Beyaz Adamın doymak bilmez hırsına kurban 1 milyon insan
Ruanda 20'nci yüzyılın en korkunç soykırımlarından birine sahne oldu. 100 gün süren katliamın sonunda II. Dünya Savaşı sonrasının en büyük soykırımı yaşanmıştı. Birlemiş Milletler, ABD ve Avrupa olaylara müdahil olmak şöyle dursun, Ruanda'yı kaderine terk edip hızla ülkeden çıkmışlardı. Peki, neydi asıl mesele? İki etnik topluluğu bu derece düşman hale getiren şartlar nasıl oluştu?
Giriş Tarihi: 09.10.2019
15:04
Güncelleme Tarihi: 11.10.2019
19:36
"O ÜLKELERDE BİR SOYKIRIM YAŞANMASI O KADAR DA ÖNEMLİ BİR ŞEY DEĞİL"
Fransa, soykırımı yapan Hutu hükümetinin uzun süre destekçisi olduğu için uluslararası kamuoyunda ve ülke içinde eleştiriliyordu. Bu sırada Fransa'nın eski Cumhurbaşkanı François Mitterrand, Le Figaro gazetesine 1998'de verdiği mülakatta, "O ülkelerde bir soykırım yaşanması o kadar da önemli bir şey değil. " dedi.

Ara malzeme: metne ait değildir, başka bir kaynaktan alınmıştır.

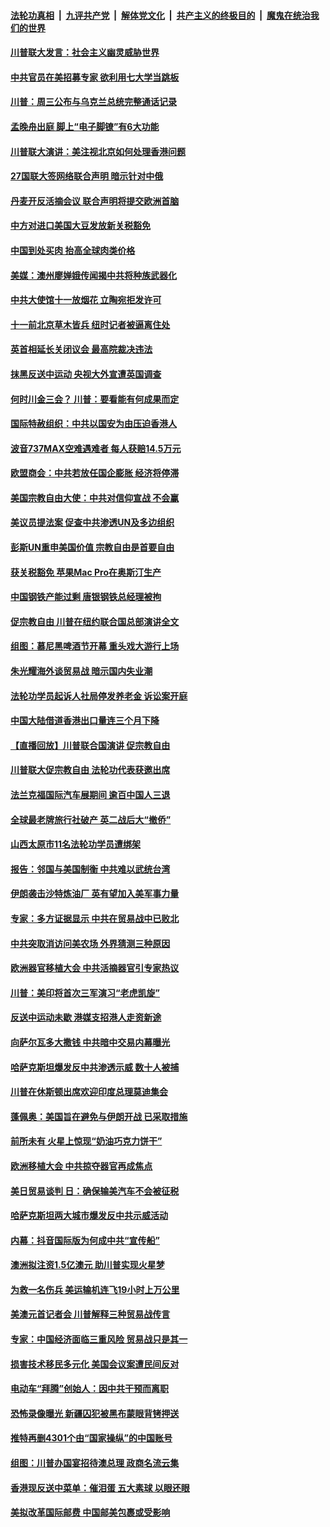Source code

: ####  [法轮功真相](../../../../basic/blob/master/README.md?t=09250652) &nbsp;|&nbsp; [九评共产党](../../../../9ping.md/blob/master/README.md?t=09250652) &nbsp;|&nbsp; [解体党文化](../../../../jtdwh.md/blob/master/README.md?t=09250652)  &nbsp;|&nbsp; [共产主义的终极目的](../../../../gczydzjmd.md/blob/master/README.md?t=09250652) &nbsp;|&nbsp; [魔鬼在统治我们的世界](../../../../mgztzwmdsj.md/blob/master/README.md?t=09250652) 

#### [川普联大发言：社会主义幽灵威胁世界](../pages/nsc418/n11544847.md?t=09250652) 

#### [中共官员在美招募专家 欲利用七大学当跳板](../pages/nsc418/n11544572.md?t=09250652) 

#### [川普：周三公布与乌克兰总统完整通话记录](../pages/nsc418/n11543981.md?t=09250652) 

#### [孟晚舟出庭 脚上“电子脚镣”有6大功能](../pages/nsc418/n11543861.md?t=09250652) 

#### [川普联大演讲：美注视北京如何处理香港问题](../pages/nsc418/n11544104.md?t=09250652) 

#### [27国联大签网络联合声明 暗示针对中俄](../pages/nsc418/n11544052.md?t=09250652) 

#### [丹麦开反活摘会议 联合声明将提交欧洲首脑](../pages/nsc418/n11543833.md?t=09250652) 

#### [中方对进口美国大豆发放新关税豁免](../pages/nsc418/n11544016.md?t=09250652) 

#### [中国到处买肉 抬高全球肉类价格](../pages/nsc418/n11543663.md?t=09250652) 

#### [美媒：澳州廖婵娥传闻揭中共将种族武器化](../pages/nsc418/n11543775.md?t=09250652) 

#### [中共大使馆十一放烟花 立陶宛拒发许可](../pages/nsc418/n11543965.md?t=09250652) 

#### [十一前北京草木皆兵 纽时记者被逼离住处](../pages/nsc418/n11543774.md?t=09250652) 

#### [英首相延长关闭议会 最高院裁决违法](../pages/nsc418/n11543625.md?t=09250652) 

#### [抹黑反送中运动 央视大外宣遭英国调查](../pages/nsc418/n11543683.md?t=09250652) 

#### [何时川金三会？ 川普：要看能有何成果而定](../pages/nsc418/n11543143.md?t=09250652) 

#### [国际特赦组织：中共以国安为由压迫香港人](../pages/nsc418/n11543044.md?t=09250652) 

#### [波音737MAX空难遇难者 每人获赔14.5万元](../pages/nsc418/n11542953.md?t=09250652) 

#### [欧盟商会：中共若放任国企膨胀 经济将停滞](../pages/nsc418/n11542705.md?t=09250652) 

#### [美国宗教自由大使：中共对信仰宣战 不会赢](../pages/nsc418/n11542282.md?t=09250652) 

#### [美议员提法案 促查中共渗透UN及多边组织](../pages/nsc418/n11541838.md?t=09250652) 

#### [彭斯UN重申美国价值 宗教自由是首要自由](../pages/nsc418/n11541631.md?t=09250652) 

#### [获关税豁免 苹果Mac Pro在奥斯汀生产](../pages/nsc418/n11541490.md?t=09250652) 

#### [中国钢铁产能过剩 唐银钢铁总经理被拘](../pages/nsc418/n11541125.md?t=09250652) 

#### [促宗教自由 川普在纽约联合国总部演讲全文](../pages/nsc418/n11541496.md?t=09250652) 

#### [组图：慕尼黑啤酒节开幕 重头戏大游行上场](../pages/nsc418/n11541112.md?t=09250652) 

#### [朱光耀海外谈贸易战 暗示国内失业潮](../pages/nsc418/n11541187.md?t=09250652) 

#### [法轮功学员起诉人社局停发养老金 诉讼案开庭](../pages/nsc418/n11540664.md?t=09250652) 

#### [中国大陆借道香港出口量连三个月下降](../pages/nsc418/n11540902.md?t=09250652) 

#### [【直播回放】川普联合国演讲 促宗教自由](../pages/nsc418/n11537578.md?t=09250652) 

#### [川普联大促宗教自由 法轮功代表获邀出席](../pages/nsc418/n11540841.md?t=09250652) 

#### [法兰克福国际汽车展期间 逾百中国人三退](../pages/nsc418/n11525920.md?t=09250652) 

#### [全球最老牌旅行社破产 英二战后大“撤侨”](../pages/nsc418/n11540907.md?t=09250652) 

#### [山西太原市11名法轮功学员遭绑架](../pages/nsc418/n11540404.md?t=09250652) 

#### [报告：邻国与美国制衡 中共难以武统台湾](../pages/nsc418/n11540476.md?t=09250652) 

#### [伊朗袭击沙特炼油厂 英有望加入美军事力量](../pages/nsc418/n11540408.md?t=09250652) 

#### [专家：多方证据显示 中共在贸易战中已败北](../pages/nsc418/n11540358.md?t=09250652) 

#### [中共突取消访问美农场 外界猜测三种原因](../pages/nsc418/n11540305.md?t=09250652) 

#### [欧洲器官移植大会 中共活摘器官引专家热议](../pages/nsc418/n11539095.md?t=09250652) 

#### [川普：美印将首次三军演习“老虎凯旋”](../pages/nsc418/n11540300.md?t=09250652) 

#### [反送中运动未歇 港媒支招港人走资新途](../pages/nsc418/n11539482.md?t=09250652) 

#### [向萨尔瓦多大撒钱 中共暗中交易内幕曝光](../pages/nsc418/n11539358.md?t=09250652) 

#### [哈萨克斯坦爆发反中共渗透示威 数十人被捕](../pages/nsc418/n11539301.md?t=09250652) 

#### [川普在休斯顿出席欢迎印度总理莫迪集会](../pages/nsc418/n11539283.md?t=09250652) 

#### [蓬佩奥：美国旨在避免与伊朗开战 已采取措施](../pages/nsc418/n11538986.md?t=09250652) 

#### [前所未有 火星上惊现“奶油巧克力饼干”](../pages/nsc418/n11539137.md?t=09250652) 

#### [欧洲移植大会 中共掠夺器官再成焦点](../pages/nsc418/n11538883.md?t=09250652) 

#### [美日贸易谈判 日：确保输美汽车不会被征税](../pages/nsc418/n11538882.md?t=09250652) 

#### [哈萨克斯坦两大城市爆发反中共示威活动](../pages/nsc418/n11538950.md?t=09250652) 

#### [内幕：抖音国际版为何成中共“宣传船”](../pages/nsc418/n11536977.md?t=09250652) 

#### [澳洲拟注资1.5亿澳元 助川普实现火星梦](../pages/nsc418/n11538477.md?t=09250652) 

#### [为救一名伤兵 美运输机连飞19小时上万公里](../pages/nsc418/n11538260.md?t=09250652) 

#### [美澳元首记者会 川普解释三种贸易战传言](../pages/nsc418/n11537662.md?t=09250652) 

#### [专家：中国经济面临三重风险 贸易战只是其一](../pages/nsc418/n11537741.md?t=09250652) 

#### [损害技术移民多元化 美国会议案遭民间反对](../pages/nsc418/n11537773.md?t=09250652) 

#### [电动车“拜腾”创始人：因中共干预而离职](../pages/nsc418/n11537726.md?t=09250652) 

#### [恐怖录像曝光 新疆囚犯被黑布蒙眼背铐押送](../pages/nsc418/n11537789.md?t=09250652) 

#### [推特再删4301个由“国家操纵”的中国账号](../pages/nsc418/n11537418.md?t=09250652) 

#### [组图：川普办国宴招待澳总理 政商名流云集](../pages/nsc418/n11537407.md?t=09250652) 

#### [香港现反送中菜单：催泪蛋 五大素球 以眼还眼](../pages/nsc418/n11537282.md?t=09250652) 

#### [美拟改革国际邮费 中国邮美包裹或受影响](../pages/nsc418/n11537288.md?t=09250652)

Fransızların ülkeye soktuğu balta ve satırlarla yaklaşık 100 günde 1 milyona yakın Tutsi, Hutular tarafından diri diri kesilerek öldürüldü. Cesetler gömülmediği için tifo, kolera ve dizanteri gibi birçok salgın hastalık türedi.
Nisan 1994'te Tutsilere karşı Kigali'de gerçekleştirilen ilk saldırılarda palalar kullanıldı. Birkaç saat içinde olaylar tüm ülkeye yayıldı.
Ruanda Vatansever Cephesi 8 Nisan'da Mulundi'den Kigali'ye doğru karşı saldırı başlattı.
Ülkede mahsur kalan Batılılar 9 Nisan'da BM'nin düzenlediği operasyonla kurtarıldı.
BM, 21 Nisan'da tampon güç ve gözlem için bölgede bulundurduğu Mavi Berelilerin sayısını 2500'den 250'ye düşürüldü.
BMGK, 30 Nisan'da Ruanda Vatansever Cephesi ve Ruanda Silahlı güçleri arasında ateşkes talep etti. Fakat bu talep sadece diplomatik ve insani alanda sınırlı kaldı.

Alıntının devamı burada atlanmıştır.